- _Problem_: Go through the data below. Pull out every line that has the word "linear".

Stored data
*** Block opens ***

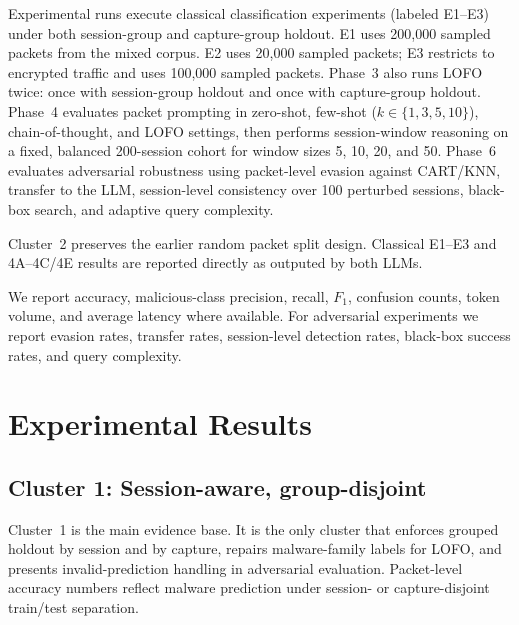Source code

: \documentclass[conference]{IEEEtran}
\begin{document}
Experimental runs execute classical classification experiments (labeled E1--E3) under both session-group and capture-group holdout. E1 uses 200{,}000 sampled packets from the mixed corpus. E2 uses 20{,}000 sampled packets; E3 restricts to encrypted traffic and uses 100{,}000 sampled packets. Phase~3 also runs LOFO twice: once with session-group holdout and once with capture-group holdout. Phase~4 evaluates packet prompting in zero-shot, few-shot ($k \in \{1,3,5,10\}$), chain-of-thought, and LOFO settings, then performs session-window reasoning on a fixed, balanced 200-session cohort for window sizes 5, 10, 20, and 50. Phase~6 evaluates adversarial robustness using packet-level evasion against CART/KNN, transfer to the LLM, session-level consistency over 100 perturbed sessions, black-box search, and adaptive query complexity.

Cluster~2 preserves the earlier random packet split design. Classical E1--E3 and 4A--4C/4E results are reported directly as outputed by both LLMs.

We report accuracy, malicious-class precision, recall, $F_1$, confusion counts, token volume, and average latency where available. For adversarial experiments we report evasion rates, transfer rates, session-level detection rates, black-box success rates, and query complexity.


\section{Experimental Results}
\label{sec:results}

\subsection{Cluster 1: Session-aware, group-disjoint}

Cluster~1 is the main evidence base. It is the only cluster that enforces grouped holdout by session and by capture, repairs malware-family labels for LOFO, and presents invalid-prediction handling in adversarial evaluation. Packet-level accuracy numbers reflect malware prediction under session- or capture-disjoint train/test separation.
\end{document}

*** Block closes ***
*** Block opens ***

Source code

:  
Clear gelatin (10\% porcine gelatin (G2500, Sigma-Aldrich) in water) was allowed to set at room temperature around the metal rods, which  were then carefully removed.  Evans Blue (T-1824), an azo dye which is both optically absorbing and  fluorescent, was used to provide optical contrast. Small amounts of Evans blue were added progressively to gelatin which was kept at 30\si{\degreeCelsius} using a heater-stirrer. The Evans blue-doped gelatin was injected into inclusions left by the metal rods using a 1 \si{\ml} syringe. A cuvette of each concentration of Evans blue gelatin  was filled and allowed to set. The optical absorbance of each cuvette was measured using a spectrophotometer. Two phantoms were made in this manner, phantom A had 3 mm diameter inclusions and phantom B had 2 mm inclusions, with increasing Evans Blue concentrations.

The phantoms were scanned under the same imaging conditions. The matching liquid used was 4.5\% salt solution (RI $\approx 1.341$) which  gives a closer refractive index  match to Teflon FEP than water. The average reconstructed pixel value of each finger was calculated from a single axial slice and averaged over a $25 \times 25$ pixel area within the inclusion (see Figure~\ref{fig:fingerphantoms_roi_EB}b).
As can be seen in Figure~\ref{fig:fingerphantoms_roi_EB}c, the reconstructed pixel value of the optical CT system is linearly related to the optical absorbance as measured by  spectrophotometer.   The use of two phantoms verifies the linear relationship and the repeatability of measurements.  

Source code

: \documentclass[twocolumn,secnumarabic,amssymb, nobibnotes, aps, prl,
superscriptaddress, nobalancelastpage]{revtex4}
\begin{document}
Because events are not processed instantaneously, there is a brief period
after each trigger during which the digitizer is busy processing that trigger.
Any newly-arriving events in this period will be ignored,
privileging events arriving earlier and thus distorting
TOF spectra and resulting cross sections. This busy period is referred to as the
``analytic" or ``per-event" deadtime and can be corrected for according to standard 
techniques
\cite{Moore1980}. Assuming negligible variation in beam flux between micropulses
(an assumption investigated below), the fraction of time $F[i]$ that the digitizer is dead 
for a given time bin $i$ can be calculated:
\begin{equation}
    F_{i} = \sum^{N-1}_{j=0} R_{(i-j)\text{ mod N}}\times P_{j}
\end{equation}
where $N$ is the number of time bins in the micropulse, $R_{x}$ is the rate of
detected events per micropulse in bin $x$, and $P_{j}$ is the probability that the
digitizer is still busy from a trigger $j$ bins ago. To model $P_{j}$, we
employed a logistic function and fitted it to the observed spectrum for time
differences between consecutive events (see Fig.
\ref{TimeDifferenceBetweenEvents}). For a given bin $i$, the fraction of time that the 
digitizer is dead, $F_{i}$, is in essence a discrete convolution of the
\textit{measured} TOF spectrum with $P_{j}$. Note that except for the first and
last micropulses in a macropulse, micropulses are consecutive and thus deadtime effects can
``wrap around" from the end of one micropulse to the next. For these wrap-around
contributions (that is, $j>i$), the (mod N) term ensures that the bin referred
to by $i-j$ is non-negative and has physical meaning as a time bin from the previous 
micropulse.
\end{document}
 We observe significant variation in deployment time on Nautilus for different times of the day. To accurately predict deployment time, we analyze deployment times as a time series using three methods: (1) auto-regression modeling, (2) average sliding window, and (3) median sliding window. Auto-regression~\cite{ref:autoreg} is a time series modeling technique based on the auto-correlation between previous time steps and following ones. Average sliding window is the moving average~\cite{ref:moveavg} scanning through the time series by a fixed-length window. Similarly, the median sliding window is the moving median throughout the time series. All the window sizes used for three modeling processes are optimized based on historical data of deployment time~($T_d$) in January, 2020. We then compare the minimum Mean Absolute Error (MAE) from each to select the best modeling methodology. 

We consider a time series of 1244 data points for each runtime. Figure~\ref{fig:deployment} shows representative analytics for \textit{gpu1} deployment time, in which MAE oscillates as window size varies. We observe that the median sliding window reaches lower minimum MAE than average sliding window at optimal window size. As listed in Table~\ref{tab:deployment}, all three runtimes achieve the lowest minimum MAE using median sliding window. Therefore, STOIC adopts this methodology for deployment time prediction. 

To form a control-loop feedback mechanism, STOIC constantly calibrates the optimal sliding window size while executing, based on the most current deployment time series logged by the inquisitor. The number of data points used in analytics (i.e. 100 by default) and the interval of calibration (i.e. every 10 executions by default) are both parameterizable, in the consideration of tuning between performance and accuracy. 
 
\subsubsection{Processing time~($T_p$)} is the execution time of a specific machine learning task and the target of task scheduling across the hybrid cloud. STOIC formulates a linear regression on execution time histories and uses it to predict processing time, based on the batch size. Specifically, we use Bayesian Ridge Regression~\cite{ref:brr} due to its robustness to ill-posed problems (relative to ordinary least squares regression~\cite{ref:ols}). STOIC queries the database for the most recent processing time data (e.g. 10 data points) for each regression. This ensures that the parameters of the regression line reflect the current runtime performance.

*** Block closes ***

- _Reply to the exercise_:
As can be seen in Figure~\ref{fig:fingerphantoms_roi_EB}c, the reconstructed pixel value of the optical CT system is linearly related to the optical absorbance as measured by  spectrophotometer.   The use of two phantoms verifies the linear relationship and the repeatability of measurements.  
\subsubsection{Processing time~($T_p$)} is the execution time of a specific machine learning task and the target of task scheduling across the hybrid cloud. STOIC formulates a linear regression on execution time histories and uses it to predict processing time, based on the batch size. Specifically, we use Bayesian Ridge Regression~\cite{ref:brr} due to its robustness to ill-posed problems (relative to ordinary least squares regression~\cite{ref:ols}). STOIC queries the database for the most recent processing time data (e.g. 10 data points) for each regression. This ensures that the parameters of the regression line reflect the current runtime performance.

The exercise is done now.